Falam-nos da imunidade de grupo, o que até poderia ser um forte argumento para a abertura faseada de escolas (mas, ainda assim, a faixa etária escolhida seria sempre a errada, do meu ponto de vista). Mas nem isso se pode afiançar, uma vez que, sendo um vírus novo, ninguém consegue garantir, na comunidade científica, como funciona a imunidade de grupo neste caso, nomeadamente a existência e duração da mesma e se é suficiente para as mutações do vírus não causarem novas infecções. Veja-se que esta foi a estratégia inicial do Reino Unido e que depois foi alterada, uma vez que foi calculada que a percentagem da população a ficar infectada até à imunidade seria enorme, com uma taxa de mortalidade brutal e número de necessidade de internamento hospital incomportável. Continuemos a aproveitar a vantagem de termos sido dos últimos países europeus a ser atingidos por esta pandemia e não cometamos erros evitáveis, como tão bem temos feito.
António Costa disse hoje que os esforços actuais implicam um imposto amanhã e, sejamos claros, Portugal entrará numa fase muito complicada após tudo isto passar, como a generalidade dos países.

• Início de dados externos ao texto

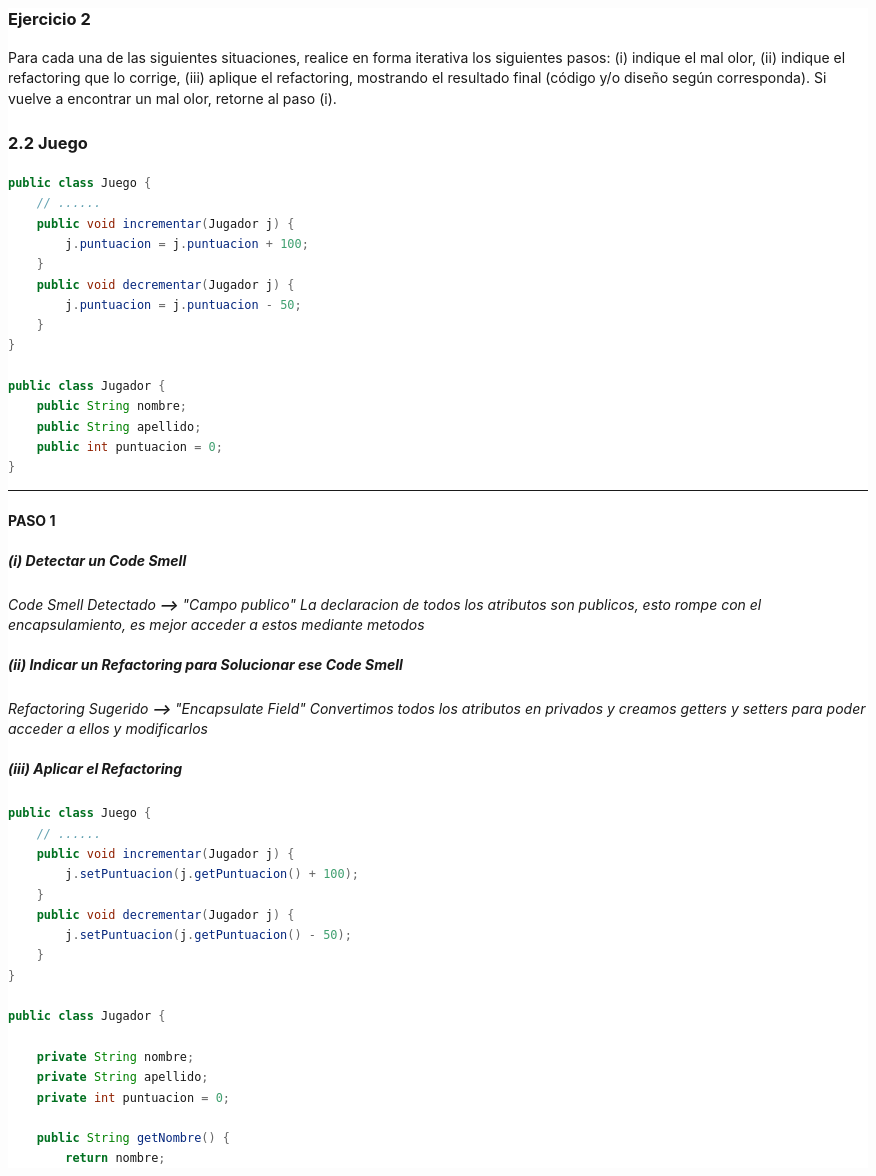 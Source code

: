 ### Ejercicio 2 
Para cada una de las siguientes situaciones, realice en forma iterativa los siguientes pasos:
(i) indique el mal olor,
(ii) indique el refactoring que lo corrige, 
(iii) aplique el refactoring, mostrando el resultado final (código y/o diseño según corresponda). 
Si vuelve a encontrar un mal olor, retorne al paso (i). 

### 2.2 Juego
```java
public class Juego {
    // ......
    public void incrementar(Jugador j) {
        j.puntuacion = j.puntuacion + 100;
    }
    public void decrementar(Jugador j) {
        j.puntuacion = j.puntuacion - 50;
    }   
}

public class Jugador {
    public String nombre;
    public String apellido;
    public int puntuacion = 0;
}
```




- - - 

#### PASO 1


##### (i) Detectar un Code Smell
*Code Smell Detectado **-->** "Campo publico"*
*La declaracion de todos los atributos son publicos, esto rompe con el encapsulamiento, es mejor acceder a estos mediante metodos* 


##### (ii) Indicar un Refactoring para Solucionar ese Code Smell
*Refactoring Sugerido **-->** "Encapsulate Field"*
*Convertimos todos los atributos en privados y creamos getters y setters para poder acceder a ellos y modificarlos*


##### (iii) Aplicar el Refactoring
```java
public class Juego {
    // ......
    public void incrementar(Jugador j) {
        j.setPuntuacion(j.getPuntuacion() + 100);
    }
    public void decrementar(Jugador j) {
        j.setPuntuacion(j.getPuntuacion() - 50);
    }
}

public class Jugador {

    private String nombre;
    private String apellido;
    private int puntuacion = 0;

    public String getNombre() {
        return nombre;
```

Se este período exige um esforço brutal de todos (neste caso das escolas, dos profissionais, pais e instituições), significa um gasto brutal para o Estado pelos apoios entretanto criados e que teriam que se manter em vigor enquanto os estabelecimentos estivessem encerrados. Mas não percamos - por uma diferença de poucas semanas - todo o esforço (e investimento público e privado) que temos vindo a fazer. Sei que em política o abandono de um programa já publicitado não é frequente, mas espero que haja uma nova ponderação da abertura das creches e infantários já em Maio e Junho. E, se, entretanto, tudo correr bem com a restante abertura faseada da sociedade, então que se planeie antecipadamente a abertura de ATL e escolas para o verão, altura em que muitos portugueses não terão as férias habituais face às contingências entretanto vividas. Mas de forma controlada, pensada e sem comprometer a segurança e a saúde.
Temos ganho muitas batalhas com o esforço e envolvimento de todos! Aplaudo todos quantos têm estado na linha da frente do combate ao vírus, mas também por eles saibamos manter o esforço necessário para que os bons resultados se mantenham e não passemos aos cenários dantescos que se viveram (e vivem) noutros países. Por todos nós, pelos nossos Pais e pelos nossos Filhos.